_Required work_: Go through the records and copy each line where the string "opponent" occurs.

#####

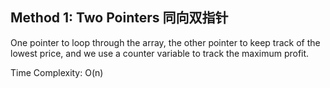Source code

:## Method 1: Two Pointers 同向双指针
One pointer to loop through the array, the other pointer to keep track of the lowest price, and we use a counter variable to track the maximum profit.

Time Complexity: O(n)
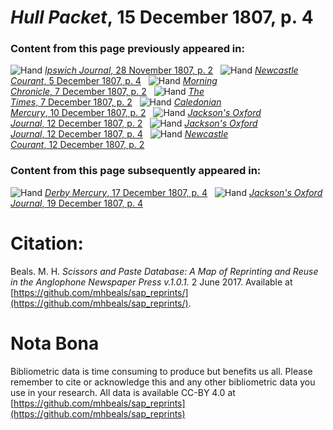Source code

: # *Hull Packet*, 15 December 1807, p. 4  
  
### Content from this page previously appeared in:  
![Hand](http://scissorsandpaste.net/wp-content/uploads/2017/06/smallhandpointer.png) [*Ipswich Journal*, 28 November 1807, p. 2](https://mhbeals.github.io/sap_html/Ipswich-Journal/Ipswich-Journal-28-November-1807-p-2)  
![Hand](http://scissorsandpaste.net/wp-content/uploads/2017/06/smallhandpointer.png) [*Newcastle Courant*, 5 December 1807, p. 4](https://mhbeals.github.io/sap_html/Newcastle-Courant/Newcastle-Courant-5-December-1807-p-4)  
![Hand](http://scissorsandpaste.net/wp-content/uploads/2017/06/smallhandpointer.png) [*Morning Chronicle*, 7 December 1807, p. 2](https://mhbeals.github.io/sap_html/Morning-Chronicle/Morning-Chronicle-7-December-1807-p-2)  
![Hand](http://scissorsandpaste.net/wp-content/uploads/2017/06/smallhandpointer.png) [*The Times*, 7 December 1807, p. 2](https://mhbeals.github.io/sap_html/The-Times/The-Times-7-December-1807-p-2)  
![Hand](http://scissorsandpaste.net/wp-content/uploads/2017/06/smallhandpointer.png) [*Caledonian Mercury*, 10 December 1807, p. 2](https://mhbeals.github.io/sap_html/Caledonian-Mercury/Caledonian-Mercury-10-December-1807-p-2)  
![Hand](http://scissorsandpaste.net/wp-content/uploads/2017/06/smallhandpointer.png) [*Jackson's Oxford Journal*, 12 December 1807, p. 2](https://mhbeals.github.io/sap_html/Jackson's-Oxford-Journal/Jackson's-Oxford-Journal-12-December-1807-p-2)  
![Hand](http://scissorsandpaste.net/wp-content/uploads/2017/06/smallhandpointer.png) [*Jackson's Oxford Journal*, 12 December 1807, p. 4](https://mhbeals.github.io/sap_html/Jackson's-Oxford-Journal/Jackson's-Oxford-Journal-12-December-1807-p-4)  
![Hand](http://scissorsandpaste.net/wp-content/uploads/2017/06/smallhandpointer.png) [*Newcastle Courant*, 12 December 1807, p. 2](https://mhbeals.github.io/sap_html/Newcastle-Courant/Newcastle-Courant-12-December-1807-p-2)  
  
### Content from this page subsequently appeared in:  
![Hand](http://scissorsandpaste.net/wp-content/uploads/2017/06/smallhandpointer.png) [*Derby Mercury*, 17 December 1807, p. 4](https://mhbeals.github.io/sap_html/Derby-Mercury/Derby-Mercury-17-December-1807-p-4)  
![Hand](http://scissorsandpaste.net/wp-content/uploads/2017/06/smallhandpointer.png) [*Jackson's Oxford Journal*, 19 December 1807, p. 4](https://mhbeals.github.io/sap_html/Jackson's-Oxford-Journal/Jackson's-Oxford-Journal-19-December-1807-p-4)  


# Citation: 

Beals. M. H. *Scissors and Paste Database: A Map of Reprinting and Reuse in the Anglophone Newspaper Press v.1.0.1.* 2 June 2017. Available at [https://github.com/mhbeals/sap_reprints/](https://github.com/mhbeals/sap_reprints/). 

# Nota Bona

Bibliometric data is time consuming to produce but benefits us all. Please remember to cite or acknowledge this and any other bibliometric data you use in your research. All data is available CC-BY 4.0 at [https://github.com/mhbeals/sap_reprints](https://github.com/mhbeals/sap_reprints)
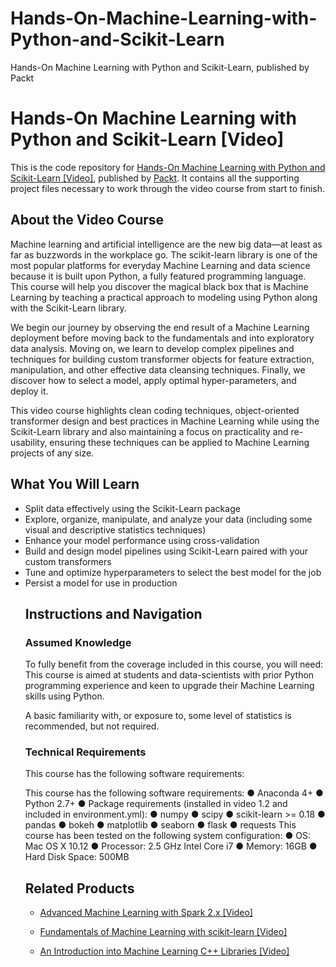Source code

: # Hands-On-Machine-Learning-with-Python-and-Scikit-Learn
Hands-On Machine Learning with Python and Scikit-Learn, published by Packt
# Hands-On Machine Learning with Python and Scikit-Learn [Video]
This is the code repository for [Hands-On Machine Learning with Python and Scikit-Learn [Video]](https://www.packtpub.com/big-data-and-business-intelligence/hands-machine-learning-python-and-scikit-learn-video?utm_source=github&utm_medium=repository&utm_campaign=9781788991056), published by [Packt](https://www.packtpub.com/?utm_source=github). It contains all the supporting project files necessary to work through the video course from start to finish.
## About the Video Course
Machine learning and artificial intelligence are the new big data—at least as far as buzzwords in the workplace go. The scikit-learn library is one of the most popular platforms for everyday Machine Learning and data science because it is built upon Python, a fully featured programming language. This course will help you discover the magical black box that is Machine Learning by teaching a practical approach to modeling using Python along with the Scikit-Learn library.

We begin our journey by observing the end result of a Machine Learning deployment before moving back to the fundamentals and into exploratory data analysis. Moving on, we learn to develop complex pipelines and techniques for building custom transformer objects for feature extraction, manipulation, and other effective data cleansing techniques. Finally, we discover how to select a model, apply optimal hyper-parameters, and deploy it.

This video course highlights clean coding techniques, object-oriented transformer design and best practices in Machine Learning while using the Scikit-Learn library and also maintaining a focus on practicality and re-usability, ensuring these techniques can be applied to Machine Learning projects of any size.

<H2>What You Will Learn</H2>
<DIV class=book-info-will-learn-text>
<UL>
<LI>Split data effectively using the Scikit-Learn package
<LI>Explore, organize, manipulate, and analyze your data (including some visual and descriptive statistics techniques) 
<LI>Enhance your model performance using cross-validation 
<LI> Build and design model pipelines using Scikit-Learn paired with your custom transformers
<LI>Tune and optimize hyperparameters to select the best model for the job 
<LI>Persist a model for use in production


## Instructions and Navigation
### Assumed Knowledge
To fully benefit from the coverage included in this course, you will need:<br/>
This course is aimed at students and data-scientists with prior Python programming experience and keen to upgrade their Machine Learning skills using Python.

A basic familiarity with, or exposure to, some level of statistics is recommended, but not required.
### Technical Requirements
This course has the following software requirements:<br/>

This course has the following software requirements:
●	Anaconda 4+
●	Python 2.7+
●	Package requirements (installed in video 1.2 and included in environment.yml):
●	numpy
●	scipy
●	scikit-learn >= 0.18
●	pandas
●	bokeh
●	matplotlib
●	seaborn
●	flask
●	requests
This course has been tested on the following system configuration:
●	OS: Mac OS X 10.12
●	Processor: 2.5 GHz Intel Core i7
●	Memory: 16GB
●	Hard Disk Space: 500MB



## Related Products
* [Advanced Machine Learning with Spark 2.x [Video]](https://www.packtpub.com/big-data-and-business-intelligence/advanced-machine-learning-spark-2x-video?utm_source=github&utm_medium=repository&utm_campaign=9781788628242)

* [Fundamentals of Machine Learning with scikit-learn [Video]](https://www.packtpub.com/big-data-and-business-intelligence/fundamentals-machine-learning-scikit-learn-video?utm_source=github&utm_medium=repository&utm_campaign=9781789134377)

* [An Introduction into Machine Learning C++ Libraries [Video]](https://www.packtpub.com/big-data-and-business-intelligence/introduction-machine-learning-c-libraries-video?utm_source=github&utm_medium=repository&utm_campaign=9781788477956)

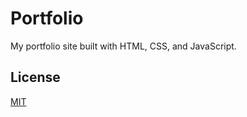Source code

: # Portfolio

My portfolio site built with HTML, CSS, and JavaScript.


## License

[MIT](https://choosealicense.com/licenses/mit/)
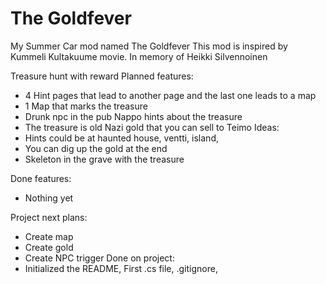 # The Goldfever
My Summer Car mod named The Goldfever
This mod is inspired by Kummeli Kultakuume movie. In memory of Heikki Silvennoinen

Treasure hunt with reward
Planned features:
- 4 Hint pages that lead to another page and the last one leads to a map
- 1 Map that marks the treasure
- Drunk npc in the pub Nappo hints about the treasure
- The treasure is old Nazi gold that you can sell to Teimo
Ideas: 
- Hints could be at haunted house, ventti, island, 
- You can dig up the gold at the end
- Skeleton in the grave with the treasure

Done features:
- Nothing yet

Project next plans:
- Create map
- Create gold
- Create NPC trigger
Done on project:
- Initialized the README, First .cs file, .gitignore,
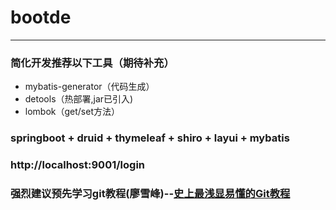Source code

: # bootde
-------------
### 简化开发推荐以下工具（期待补充）
* mybatis-generator（代码生成）
* detools（热部署,jar已引入)
* lombok（get/set方法）
### springboot + druid + thymeleaf + shiro + layui + mybatis
### http://localhost:9001/login
###	强烈建议预先学习git教程(廖雪峰)--[史上最浅显易懂的Git教程](https://www.liaoxuefeng.com/wiki/0013739516305929606dd18361248578c67b8067c8c017b000)

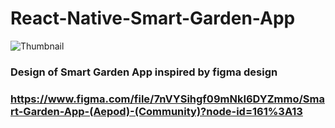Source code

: # React-Native-Smart-Garden-App
![Thumbnail](https://user-images.githubusercontent.com/48018936/185771600-b4473ae1-de00-4ce8-a5fb-159bc94bd0b5.png)

### Design of Smart Garden App inspired by figma design 
### https://www.figma.com/file/7nVYSihgf09mNkI6DYZmmo/Smart-Garden-App-(Aepod)-(Community)?node-id=161%3A13
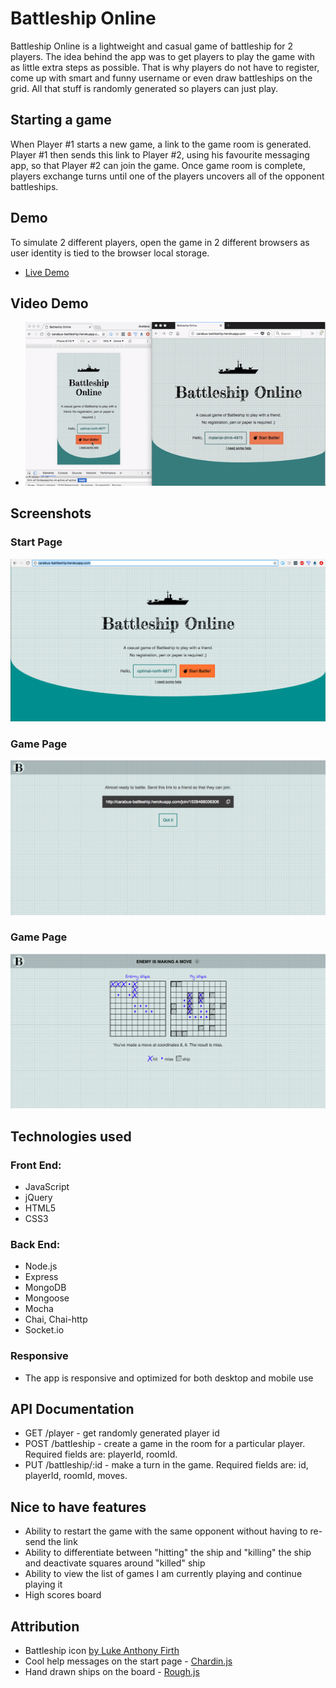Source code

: # Battleship Online

Battleship Online is a lightweight and casual game of battleship for 2 players.
The idea behind the app was to get players to play the game with as little extra steps as possible.
That is why players do not have to register, come up with smart and funny username or even draw battleships on the grid. All that stuff is randomly generated so players can just play.

## Starting a game

When Player #1 starts a new game, a link to the game room is generated.
Player #1 then sends this link to Player #2, using his favourite messaging app, so that Player #2 can join the game.
Once game room is complete, players exchange turns until one of the players uncovers all of the opponent battleships.

## Demo

To simulate 2 different players, open the game in 2 different browsers as user identity is tied to the browser local storage.

* [Live Demo](https://carabus-battleship.herokuapp.com/)

## Video Demo

* ![Video Demo](https://raw.githubusercontent.com/carabus/battleship-online/master/screenshots/video-demo.gif)

## Screenshots

### Start Page

![Start Page](https://raw.githubusercontent.com/carabus/battleship-online/master/screenshots/landing-page.png)

### Game Page

![Join Game Instructions](https://raw.githubusercontent.com/carabus/battleship-online/master/screenshots/join-game-instructions.png)

### Game Page

![Game Page](https://raw.githubusercontent.com/carabus/battleship-online/master/screenshots/game-page.png)

## Technologies used

### Front End:

* JavaScript
* jQuery
* HTML5
* CSS3

### Back End:

* Node.js
* Express
* MongoDB
* Mongoose
* Mocha
* Chai, Chai-http
* Socket.io

### Responsive

* The app is responsive and optimized for both desktop and mobile use

## API Documentation

* GET /player - get randomly generated player id
* POST /battleship - create a game in the room for a particular player. Required fields are: playerId, roomId.
* PUT /battleship/:id - make a turn in the game. Required fields are: id, playerId, roomId, moves.

## Nice to have features

* Ability to restart the game with the same opponent without having to re-send the link
* Ability to differentiate between "hitting" the ship and "killing" the ship and deactivate squares around "killed" ship
* Ability to view the list of games I am currently playing and continue playing it
* High scores board

## Attribution

* Battleship icon [by Luke Anthony Firth](https://thenounproject.com/term/battleship/9270/)
* Cool help messages on the start page - [Chardin.js](https://github.com/heelhook/chardin.js)
* Hand drawn ships on the board - [Rough.js](https://github.com/pshihn/rough)
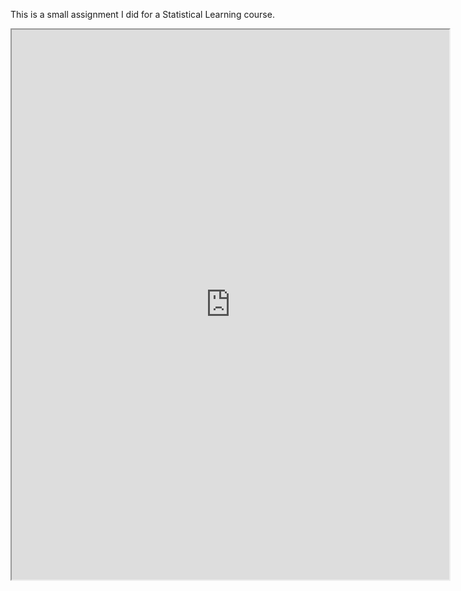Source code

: <!--
.. title: Dirichlet Process Mixture Models
.. slug: dirichlet-process-mixture-models
.. date: 2017-09-17 21:24:46 UTC
.. tags: machine-learning
.. category: 
.. link: 
.. description: 
.. type: text
-->

This is a small assignment I did for a Statistical Learning course.

<iframe width="700" height="880" src="https://docs.google.com/viewer?url=https://cdn.rawgit.com/colobas/dirichlet-process-mixture-models/0f66867f/tex/dpmm.pdf&embedded=true"></iframe>
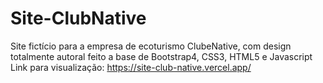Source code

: # Site-ClubNative
Site fictício para a empresa de ecoturismo ClubeNative, com design totalmente autoral feito a base de Bootstrap4, CSS3, HTML5 e Javascript 
Link para visualização: https://site-club-native.vercel.app/
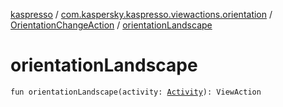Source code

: [kaspresso](../../index.md) / [com.kaspersky.kaspresso.viewactions.orientation](../index.md) / [OrientationChangeAction](index.md) / [orientationLandscape](./orientation-landscape.md)

# orientationLandscape

`fun orientationLandscape(activity: `[`Activity`](https://developer.android.com/reference/android/app/Activity.html)`): ViewAction`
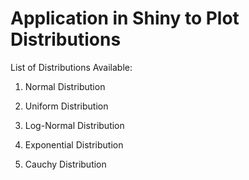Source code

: # Application in Shiny to Plot Distributions

List of Distributions Available:

1) Normal Distribution

2) Uniform Distribution

3) Log-Normal Distribution

4) Exponential Distribution

5) Cauchy Distribution

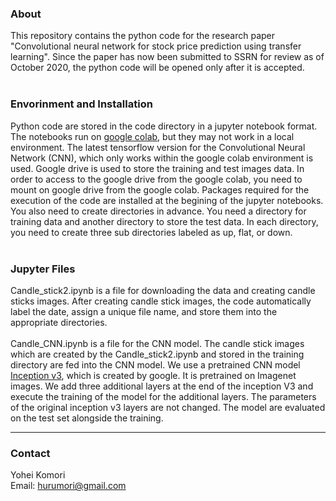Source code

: <html>
<h3> About</h3>
This repository contains the python code for the research paper "Convolutional neural network for stock price prediction using transfer learning". Since the paper has now been submitted to SSRN for review as of October 2020, the python code will be opened only after it is accepted.

<br>
<br>
<h3> Envorinment and Installation</h3>
Python code are stored in the code directory in a jupyter notebook format. The notebooks run on <a href="https://colab.research.google.com/notebooks/intro.ipynb">google colab</a>, 
but they may not work in a local environment. The latest tensorflow version for the Convolutional Neural Network (CNN), which only works within the google colab environment is used.   
Google drive is used to store the training and test images data. In order to access to the google drive from the google colab, you need to mount on google drive from the google colab. 
Packages required for the execution of the code are installed at the begining of the jupyter notebooks. You also need to create directories in advance. 
You need a directory for training data and another directory to store the test data. In each directory, you need to create three sub directories labeled as up, flat, or down.

<br>
<br>
<h3> Jupyter Files </h3>
Candle_stick2.ipynb is a file for downloading the data and creating candle sticks images. After creating candle stick images, the code automatically label the date, assign a unique file name, 
and store them into the appropriate directories.
<br><br>
Candle_CNN.ipynb is a file for the CNN model. The candle stick images which are created by the Candle_stick2.ipynb and stored in the training directory are fed into the CNN model. 
We use a pretrained CNN model <a href="https://github.com/tensorflow/models/tree/master/research/inception">Inception v3</a>, which is created by google. It is pretrained on Imagenet images. We add three additional layers at the end of the inception V3 and execute the training of the model for the additional layers. The parameters of the original inception v3 layers are not changed.
The model are evaluated on the test set alongside the training.

<br>
<hr>
<h3>Contact</h3>

Yohei Komori <br>
Email: hurumori@gmail.com
</html>
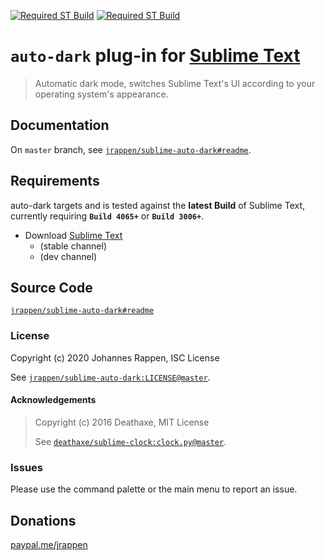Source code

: [![Required ST Build](https://img.shields.io/badge/ST-Build%204065+-orange.svg?style=flat-square&logo=sublime-text)](https://www.sublimetext.com)
[![Required ST Build](https://img.shields.io/badge/ST-Build%203006+-orange.svg?style=flat-square&logo=sublime-text)](https://www.sublimetext.com)

# `auto-dark` plug-in for [Sublime Text](https://www.sublimetext.com)

> Automatic dark mode, switches Sublime Text's UI according to your operating system's appearance.

## Documentation

On `master` branch, see [`jrappen/sublime-auto-dark#readme`](https://github.com/jrappen/sublime-auto-dark#readme).

## Requirements

auto-dark targets and is tested against the **latest Build** of Sublime Text, currently requiring **`Build 4065+`** or **`Build 3006+`**.

* Download [Sublime Text](https://www.sublimetext.com)
    * (stable channel)
    * (dev channel)

## Source Code

[`jrappen/sublime-auto-dark#readme`](https://www.github.com/jrappen/sublime-auto-dark#readme)

### License

Copyright (c) 2020 Johannes Rappen, ISC License

See [`jrappen/sublime-auto-dark:LICENSE@master`](https://github.com/jrappen/sublime-auto-dark/blob/master/LICENSE).

#### Acknowledgements

> Copyright (c) 2016 Deathaxe, MIT License
>
> See [`deathaxe/sublime-clock:clock.py@master`](https://github.com/deathaxe/sublime-clock/blob/master/clock.py).

### Issues

Please use the command palette or the main menu to report an issue.

## Donations

[paypal.me/jrappen](https://www.paypal.me/jrappen)
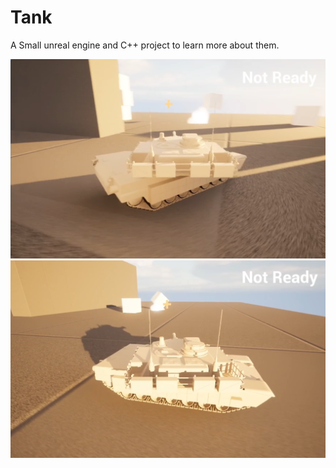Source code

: # Tank
A Small unreal engine and C++ project to learn more about them.

![App Screenshot](https://github.com/MohamedNourSadek/Tank/blob/main/Pictures/1.png)
![App Screenshot](https://github.com/MohamedNourSadek/Tank/blob/main/Pictures/2.png)
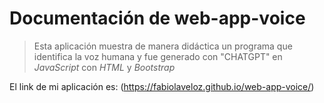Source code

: # Documentación de web-app-voice

>Esta aplicación muestra de manera didáctica un programa que identifica la voz humana y fue generado con "CHATGPT" en *JavaScript* con *HTML* y *Bootstrap*

El link de mi aplicación es: (https://fabiolaveloz.github.io/web-app-voice/)
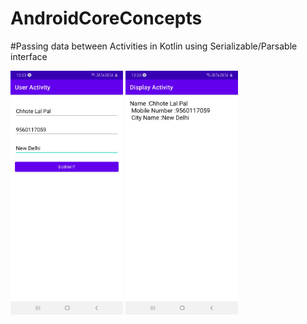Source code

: # AndroidCoreConcepts
#Passing data between Activities in Kotlin using Serializable/Parsable interface

<img src="screenshots/Screenshot_20211223-122350_User Activity.jpg" width=180/>
<img src="screenshots/Screenshot_20211223-122356_User Activity.jpg" width=180/>
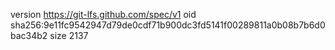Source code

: version https://git-lfs.github.com/spec/v1
oid sha256:9e11fc9542947d79de0cdf71b900dc3fd5141f00289811a0b08b7b6d0bac34b2
size 2137
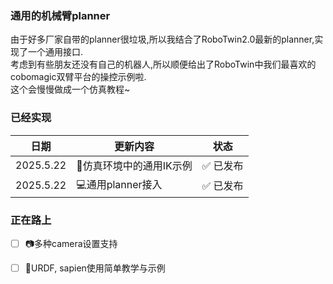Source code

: ### 通用的机械臂planner
由于好多厂家自带的planner很垃圾,所以我结合了RoboTwin2.0最新的planner,实现了一个通用接口.  
考虑到有些朋友还没有自己的机器人,所以顺便给出了RoboTwin中我们最喜欢的cobomagic双臂平台的操控示例啦.  
这个会慢慢做成一个仿真教程~

### 已经实现
| 日期       | 更新内容                          | 状态     |
|------------|----------------------------------|----------|
| 2025.5.22 | 🤖仿真环境中的通用IK示例              | ✅ 已发布 |
| 2025.5.22 | 💻通用planner接入                   | ✅ 已发布 |

### 正在路上
- [ ] 📷多种camera设置支持
- [ ] 📖URDF, sapien使用简单教学与示例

#####

_Problem solution_:
Once game room is complete, players exchange turns until one of the players uncovers all of the opponent battleships.
* Ability to restart the game with the same opponent without having to re-send the link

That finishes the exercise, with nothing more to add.